People in China didn’t use to drink a ton of milk. But the country has changed, increasing the amount of milk that’s drunk by 25-fold in the past 25 years and becoming the country with the fourth largest contribution to the global supply. Despite all that, it’s still one of the world’s most “milk-deficient countries,” according to a report from the U.N.’s Food and Agriculture Organization.

china milk supermarket

A photo taken on January 13, 2012, shows milk products on display at a supermarket in Chengdu, China. Despite a major scandal in 2008, China’s demand for milk is surging as people grow wealthier. Ed Jones/AFP/Getty Images

 

While producing more milk in China—avoiding any environmental costs associated with transport—might seem like a simple solution, that would actually come with a significant environmental cost. If China produced 75 percent of the milk it might need in 2050 within its own borders, the amount of land around the world needed to produce food for those animals would increase by about 30 percent, according to the study. Global greenhouse gas emissions would increase by about that proportion, too. (Frankly, though, the numbers aren’t much better if China imports all that milk, either.)

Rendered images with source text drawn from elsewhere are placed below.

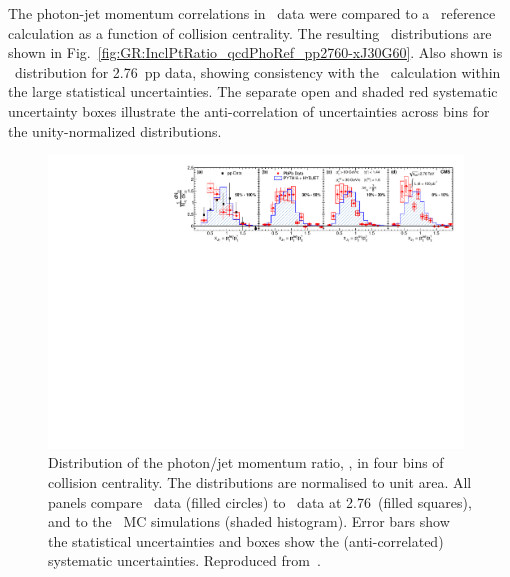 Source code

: The photon-jet momentum correlations in \PbPb\ data were compared to a \PYTHYD\ reference 
calculation as a function of collision centrality. The resulting 
\xjg\ distributions are shown in Fig.~\ref{fig:GR:InclPtRatio_qcdPhoRef_pp2760-xJ30G60}.
Also shown is \avexjg\ distribution for 2.76\TeV\ pp data, showing consistency 
with the \PYTHYD\ calculation within the large statistical uncertainties.
The separate open and shaded red systematic uncertainty boxes illustrate the 
anti-correlation of uncertainties across bins for the unity-normalized distributions.

\begin{figure}[!h]
\begin{center}
\includegraphics[width=0.98\textwidth]{jetfigures/Photonv7_Paper_InclPtRatio_all_cent4_G60J30_subDPhi1SS1_Isol0_Norm1log1.pdf}
\caption[]{\label{fig:GR:InclPtRatio_qcdPhoRef_pp2760-xJ30G60} Distribution of the photon/jet 
momentum ratio, \xjg, in four bins of collision centrality. 
  The distributions are normalised to unit area. All panels compare
\PbPb\ data (filled circles) to \pp\ data at
  2.76\TeV\ (filled squares), and to the \PYTHYD\ MC simulations
  (shaded histogram). Error bars show the statistical uncertainties and
boxes show the (anti-correlated) systematic uncertainties. Reproduced from~\cite{Chatrchyan:2012gt}.}
\label{fig:GR:CMS_xjg}
\end{center}
\end{figure}

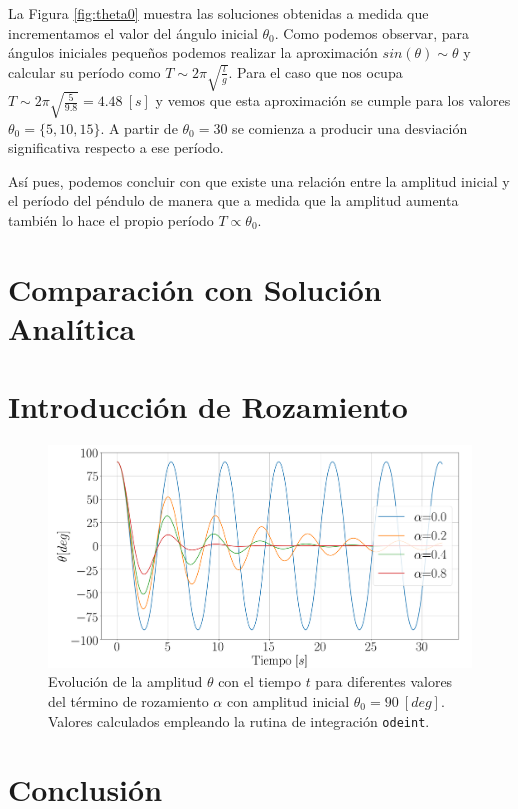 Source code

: \documentclass[journal]{IEEEtran}
\begin{document}
La Figura \ref{fig:theta0} muestra las soluciones obtenidas a medida que incrementamos el valor del ángulo inicial $\theta_0$. Como podemos observar, para ángulos iniciales pequeños podemos realizar la aproximación $sin(\theta) \sim \theta$ y calcular su período como $T \sim 2\pi\sqrt{\frac{l}{g}}$. Para el caso que nos ocupa $T \sim 2\pi\sqrt{\frac{5}{9.8}} = 4.48~[s]$ y vemos que esta aproximación se cumple para los valores $\theta_0 = \{5, 10,
15\}$. A partir de $\theta_0 = 30$ se comienza a producir una desviación significativa respecto a ese período.

Así pues, podemos concluir con que existe una relación entre la amplitud inicial y el período del péndulo de manera que a medida que la amplitud aumenta también lo hace el propio período $T\propto \theta_0$.

\section{Comparación con Solución Analítica}

\section{Introducción de Rozamiento}

\begin{figure}[!htb]
  \centering
  \includegraphics[width=\linewidth]{alpha}
  \caption{Evolución de la amplitud $\theta$ con el tiempo $t$ para diferentes valores del término de rozamiento $\alpha$ con amplitud inicial $\theta_0=90~[deg]$. Valores calculados empleando la rutina de integración \texttt{odeint}.}
  \label{fig:alpha}
\end{figure}

\section{Conclusión}
\end{document}
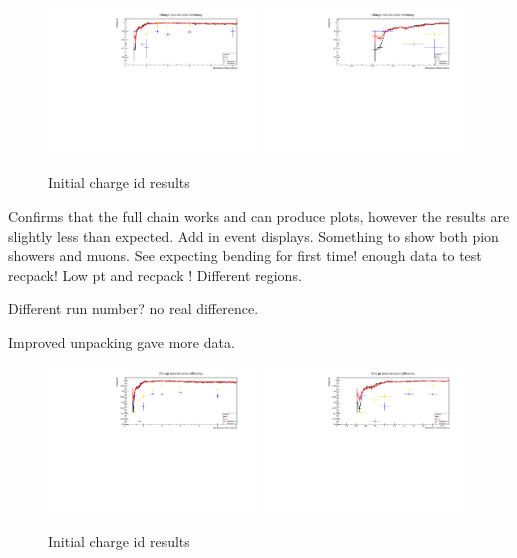 \begin{figure}[h!]
\centering
\includegraphics[width=0.49\textwidth]{figures/oldStudies/newChargeZoom5.pdf}
\includegraphics[width=0.49\textwidth]{figures/oldStudies/newChargeZoom1.pdf}
\caption{Initial charge id results}
\label{fig:ChargeInitial}
\end{figure}
Confirms that the full chain works and can produce plots, however the results are slightly less than expected. Add in event displays. Something to show both pion showers and muons. See expecting bending for first time! enough data to test recpack! Low pt and recpack ! Different regions.

Different run number? no real difference.

Improved unpacking gave more data.

\begin{figure}[h!]
\centering
\includegraphics[width=0.49\textwidth]{figures/testbeam/TestBeam090318Plots/ChargeIDFull6GeV.pdf}
\includegraphics[width=0.49\textwidth]{figures/testbeam/TestBeam090318Plots/ChargeIDFullLow.pdf}
\caption{Initial charge id results}
\label{fig:ChargeImproved}
\end{figure}

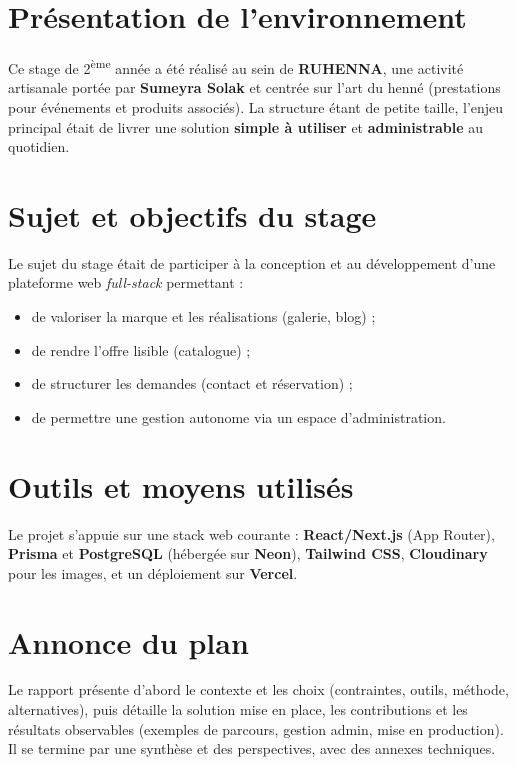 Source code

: \section{Présentation de l’environnement}
Ce stage de 2\textsuperscript{ème} année a été réalisé au sein de \textbf{RUHENNA}, une activité artisanale portée par \textbf{Sumeyra Solak} et centrée sur l’art du henné (prestations pour événements et produits associés). La structure étant de petite taille, l’enjeu principal était de livrer une solution \textbf{simple à utiliser} et \textbf{administrable} au quotidien.

\section{Sujet et objectifs du stage}
Le sujet du stage était de participer à la conception et au développement d’une plateforme web \textit{full-stack} permettant :
\begin{itemize}
    \item de valoriser la marque et les réalisations (galerie, blog) ;
    \item de rendre l’offre lisible (catalogue) ;
    \item de structurer les demandes (contact et réservation) ;
    \item de permettre une gestion autonome via un espace d’administration.
\end{itemize}

\section{Outils et moyens utilisés}
Le projet s’appuie sur une stack web courante : \textbf{React/Next.js} (App Router), \textbf{Prisma} et \textbf{PostgreSQL} (hébergée sur \textbf{Neon}), \textbf{Tailwind CSS}, \textbf{Cloudinary} pour les images, et un déploiement sur \textbf{Vercel}.

\section{Annonce du plan}
Le rapport présente d’abord le contexte et les choix (contraintes, outils, méthode, alternatives), puis détaille la solution mise en place, les contributions et les résultats observables (exemples de parcours, gestion admin, mise en production). Il se termine par une synthèse et des perspectives, avec des annexes techniques.

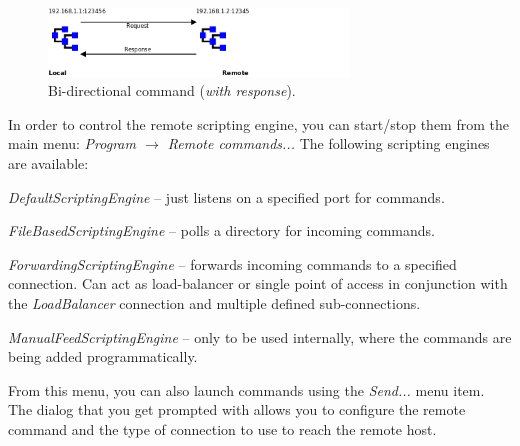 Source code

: \begin{figure}[htb]
  \centering
  \includegraphics[width=8.0cm]{images/remote_command-bi_directional.png}
  \caption{Bi-directional command (\textit{with response}).}
  \label{remote_command-bi_directional}
\end{figure}

In order to control the remote scripting engine, you can start/stop them
from the main menu: \textit{Program $\rightarrow$ Remote commands...}
The following scripting engines are available:
\begin{tight_itemize}
  \item \textit{DefaultScriptingEngine} -- just listens on a specified
  port for commands.
  \item \textit{FileBasedScriptingEngine} -- polls a directory for incoming
  commands.
  \item \textit{ForwardingScriptingEngine} -- forwards incoming commands
  to a specified connection. Can act as load-balancer or single point of access
  in conjunction with the \textit{LoadBalancer} connection and multiple defined
  sub-connections.
  \item \textit{ManualFeedScriptingEngine} -- only to be used internally, where
  the commands are being added programmatically.
\end{tight_itemize}

From this menu, you can also launch commands using the \textit{Send...}
menu item. The dialog that you get prompted with allows you to configure
the remote command and the type of connection to use to reach the remote
host.

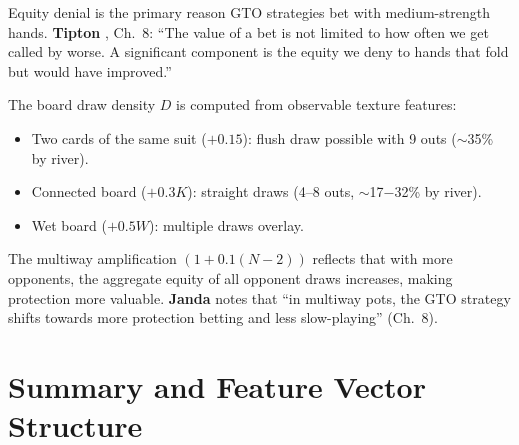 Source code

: \documentclass[11pt, a4paper]{article}
\theoremstyle{definition}
\begin{document}
\begin{refbox}
Equity denial is the primary reason GTO strategies bet with medium-strength hands. \textbf{Tipton} \cite{tipton2019}, Ch.~8: ``The value of a bet is not limited to how often we get called by worse. A significant component is the equity we deny to hands that fold but would have improved.''

The board draw density $D$ is computed from observable texture features:
\begin{itemize}
    \item Two cards of the same suit ($+0.15$): flush draw possible with 9 outs ($\sim$35\% by river).
    \item Connected board ($+0.3K$): straight draws (4--8 outs, $\sim$17$-$32\% by river).
    \item Wet board ($+0.5W$): multiple draws overlay.
\end{itemize}

The multiway amplification $(1 + 0.1(N-2))$ reflects that with more opponents, the aggregate equity of all opponent draws increases, making protection more valuable. \textbf{Janda} \cite{janda2017} notes that ``in multiway pots, the GTO strategy shifts towards more protection betting and less slow-playing'' (Ch.~8).
\end{refbox}

\section{Summary and Feature Vector Structure}
\end{document}
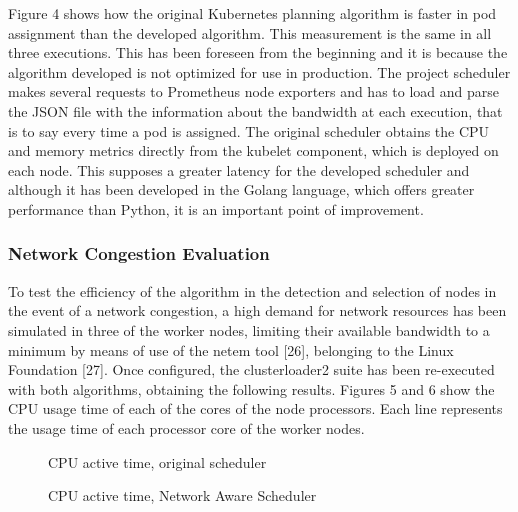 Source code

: \documentclass[conference]{IEEEtran}
\begin{document}
Figure 4 shows how the original Kubernetes planning algorithm is faster in pod assignment than the developed algorithm. This measurement is the same in all three executions. This has been foreseen from 
the beginning and it is because the algorithm developed is not optimized for use in production. The project scheduler makes several requests to Prometheus node exporters and has to load and parse the JSON 
file with the information about the bandwidth at each execution, that is to say every time a pod is assigned. The original scheduler obtains the CPU and memory metrics directly from the kubelet component, 
which is deployed on each node. This supposes a greater latency for the developed scheduler and although it has been developed in the Golang language, which offers greater performance than Python, it is an 
important point of improvement.

\subsubsection{Network Congestion Evaluation}\label{sec:netcongest}

To test the efficiency of the algorithm in the detection and selection of nodes in the event of a network congestion, a high demand for network resources has been simulated in three of the worker nodes, 
limiting their available bandwidth to a minimum by means of use of the netem tool [26], belonging to the Linux Foundation [27]. Once configured, the clusterloader2 suite has been re-executed with both 
algorithms, obtaining the following results. Figures 5 and 6 show the CPU usage time of each of the cores of the node processors. Each line represents the usage time of each processor core of the worker 
nodes.

\begin{figure}[t]
\begin{center}
\strut{}
\caption{CPU active time, original scheduler}\label{fig:cluster}
\end{center}
\end{figure}

\begin{figure}[h]
\begin{center}
\strut{}
\caption{CPU active time, Network Aware Scheduler}\label{fig:cluster}
\end{center}
\end{figure}
\end{document}
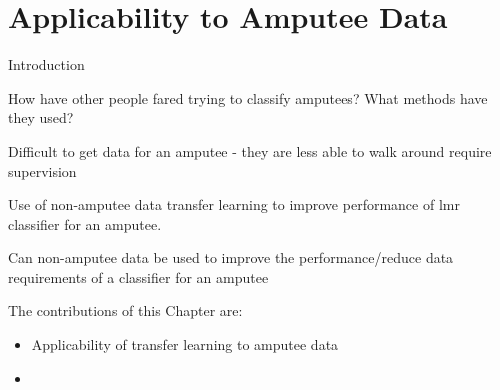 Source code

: \chapter{Applicability to Amputee Data}
\label{chp:amputee-data}
Introduction

How have other people fared trying to classify amputees? What methods have they used?

Difficult to get data for an amputee - they are less able to walk around require supervision

Use of non-amputee data transfer learning to improve performance of \acrshort{lmr} classifier for an amputee.

Can non-amputee data be used to improve the performance/reduce data requirements of a classifier for an amputee

The contributions of this Chapter are:
\begin{itemize}
    \item Applicability of transfer learning to amputee data
    \item 
\end{itemize}

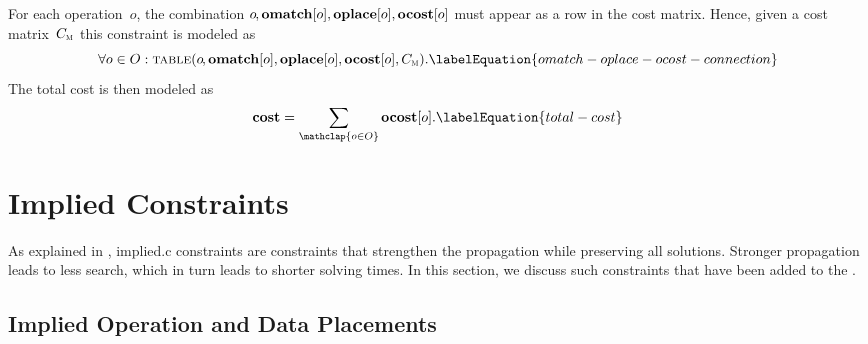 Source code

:For each \gls{operation}~$o$\hspace{-.8pt}, the combination
\mbox{$o\hspace{-.8pt}, \mVar{omatch}[o], \mVar{oplace}[o], \mVar{ocost}[o]$}
must appear as a row in the cost matrix.
%
Hence, given a cost matrix~$C_{\textsc{m}}$ this \gls{constraint} is modeled as
%
\begin{equation}
  \forall o \in \mOpSet :
  \mTable(
    o\hspace{-1pt},
    \mVar{omatch}[o],
    \mVar{oplace}[o],
    \mVar{ocost}[o],
    \mCostMatrix
  ).
  \labelEquation{omatch-oplace-ocost-connection}
\end{equation}
%
The total cost is then modeled as
%
\begin{equation}
  \mVar{cost} = \sum_{\mathclap{o \in \mOpSet}} \mVar{ocost}[o].
  \labelEquation{total-cost}
\end{equation}


\section{Implied Constraints}

As explained in , \gls{implied.c}
\glspl{constraint} are \glspl{constraint} that strengthen the \gls{propagation}
while preserving all \glspl{solution}.
%
Stronger \gls{propagation} leads to less \gls{search}, which in turn leads to
shorter solving times.
%
In this section, we discuss such \glspl{constraint} that have been added to the
.


\subsection{Implied Operation and Data Placements}

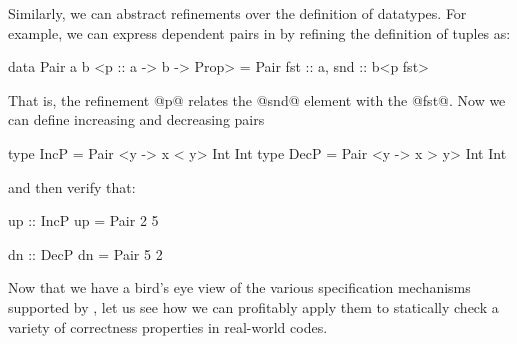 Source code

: Similarly, we can abstract refinements over the definition of datatypes.
For example, we can express dependent pairs in \toolname by refining the 
definition of tuples as:
%
\begin{code}
  data Pair a b <p :: a -> b -> Prop> 
    = Pair { fst :: a, snd :: b<p fst>}
\end{code}
%
That is, the refinement @p@ relates the @snd@ element with the @fst@.
Now we can define increasing and decreasing pairs
%
\begin{code}
  type IncP = Pair <{\x y -> x < y}> Int Int
  type DecP = Pair <{\x y -> x > y}> Int Int
\end{code}
%
and then verify that:
%
\begin{code}
  up :: IncP
  up = Pair 2 5
  
  dn :: DecP
  dn = Pair 5 2
\end{code}
%
Now that we have a bird's eye view of the various specification mechanisms
supported by \toolname, let us see how we can profitably apply them to
statically check a variety of correctness properties in real-world codes.

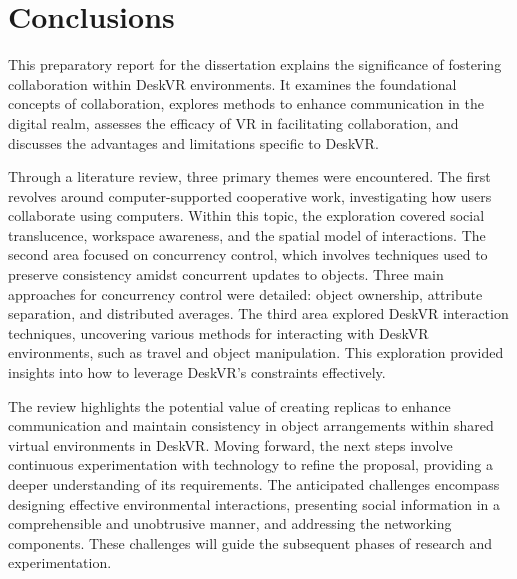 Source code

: \chapter{Conclusions} \label{chap:concl}

This preparatory report for the dissertation explains the significance of fostering collaboration within DeskVR environments. It examines the foundational concepts of collaboration, explores methods to enhance communication in the digital realm, assesses the efficacy of VR in facilitating collaboration, and discusses the advantages and limitations specific to DeskVR.

Through a literature review, three primary themes were encountered. The first revolves around computer-supported cooperative work, investigating how users collaborate using computers. Within this topic, the exploration covered social translucence, workspace awareness, and the spatial model of interactions. The second area focused on concurrency control, which involves techniques used to preserve consistency amidst concurrent updates to objects. Three main approaches for concurrency control were detailed: object ownership, attribute separation, and distributed averages. The third area explored DeskVR interaction techniques, uncovering various methods for interacting with DeskVR environments, such as travel and object manipulation. This exploration provided insights into how to leverage DeskVR's constraints effectively.

The review highlights the potential value of creating replicas to enhance communication and maintain consistency in object arrangements within shared virtual environments in DeskVR. Moving forward, the next steps involve continuous experimentation with technology to refine the proposal, providing a deeper understanding of its requirements. The anticipated challenges encompass designing effective environmental interactions, presenting social information in a comprehensible and unobtrusive manner, and addressing the networking components. These challenges will guide the subsequent phases of research and experimentation.

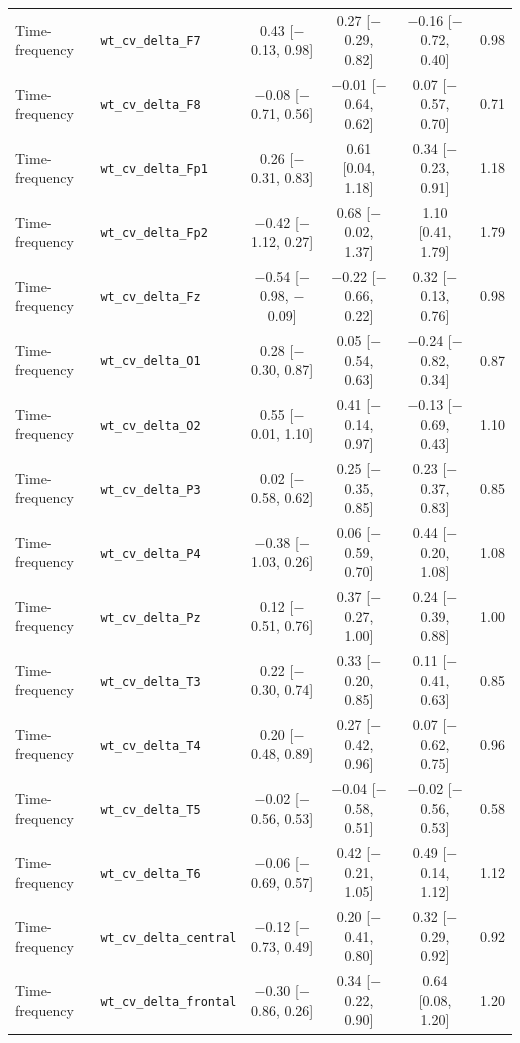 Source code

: {\begin{longtable}{llcccc}
Time-frequency & \texttt{wt\_cv\_delta\_F7} & 0.43 [$-$0.13, 0.98] & 0.27 [$-$0.29, 0.82] & $-$0.16 [$-$0.72, 0.40] & 0.98 \\
Time-frequency & \texttt{wt\_cv\_delta\_F8} & $-$0.08 [$-$0.71, 0.56] & $-$0.01 [$-$0.64, 0.62] & 0.07 [$-$0.57, 0.70] & 0.71 \\
Time-frequency & \texttt{wt\_cv\_delta\_Fp1} & 0.26 [$-$0.31, 0.83] & 0.61 [0.04, 1.18] & 0.34 [$-$0.23, 0.91] & 1.18 \\
Time-frequency & \texttt{wt\_cv\_delta\_Fp2} & $-$0.42 [$-$1.12, 0.27] & 0.68 [$-$0.02, 1.37] & 1.10 [0.41, 1.79] & 1.79 \\
Time-frequency & \texttt{wt\_cv\_delta\_Fz} & $-$0.54 [$-$0.98, $-$0.09] & $-$0.22 [$-$0.66, 0.22] & 0.32 [$-$0.13, 0.76] & 0.98 \\
Time-frequency & \texttt{wt\_cv\_delta\_O1} & 0.28 [$-$0.30, 0.87] & 0.05 [$-$0.54, 0.63] & $-$0.24 [$-$0.82, 0.34] & 0.87 \\
Time-frequency & \texttt{wt\_cv\_delta\_O2} & 0.55 [$-$0.01, 1.10] & 0.41 [$-$0.14, 0.97] & $-$0.13 [$-$0.69, 0.43] & 1.10 \\
Time-frequency & \texttt{wt\_cv\_delta\_P3} & 0.02 [$-$0.58, 0.62] & 0.25 [$-$0.35, 0.85] & 0.23 [$-$0.37, 0.83] & 0.85 \\
Time-frequency & \texttt{wt\_cv\_delta\_P4} & $-$0.38 [$-$1.03, 0.26] & 0.06 [$-$0.59, 0.70] & 0.44 [$-$0.20, 1.08] & 1.08 \\
Time-frequency & \texttt{wt\_cv\_delta\_Pz} & 0.12 [$-$0.51, 0.76] & 0.37 [$-$0.27, 1.00] & 0.24 [$-$0.39, 0.88] & 1.00 \\
Time-frequency & \texttt{wt\_cv\_delta\_T3} & 0.22 [$-$0.30, 0.74] & 0.33 [$-$0.20, 0.85] & 0.11 [$-$0.41, 0.63] & 0.85 \\
Time-frequency & \texttt{wt\_cv\_delta\_T4} & 0.20 [$-$0.48, 0.89] & 0.27 [$-$0.42, 0.96] & 0.07 [$-$0.62, 0.75] & 0.96 \\
Time-frequency & \texttt{wt\_cv\_delta\_T5} & $-$0.02 [$-$0.56, 0.53] & $-$0.04 [$-$0.58, 0.51] & $-$0.02 [$-$0.56, 0.53] & 0.58 \\
Time-frequency & \texttt{wt\_cv\_delta\_T6} & $-$0.06 [$-$0.69, 0.57] & 0.42 [$-$0.21, 1.05] & 0.49 [$-$0.14, 1.12] & 1.12 \\
Time-frequency & \texttt{wt\_cv\_delta\_central} & $-$0.12 [$-$0.73, 0.49] & 0.20 [$-$0.41, 0.80] & 0.32 [$-$0.29, 0.92] & 0.92 \\
Time-frequency & \texttt{wt\_cv\_delta\_frontal} & $-$0.30 [$-$0.86, 0.26] & 0.34 [$-$0.22, 0.90] & 0.64 [0.08, 1.20] & 1.20 \\

\end{longtable}}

“These scenarios are unrealistic,” Gerard Velthof, a researcher at Wageningen Environmental Research, said. “If you want to limit the effects of increased dairy production on the environment and land use as much as possible, you will need to increase the efficiency of milk production in China to the level of world leaders like the Netherlands.” Improving the way the country manages grassland would be one possible step, Velthof suggested.

One of Velthof’s collaborators, Zhaohai Bai, put things a bit more starkly. “The consequences of sticking to a ‘business-as-usual’ scenario are unthinkable,” he stated.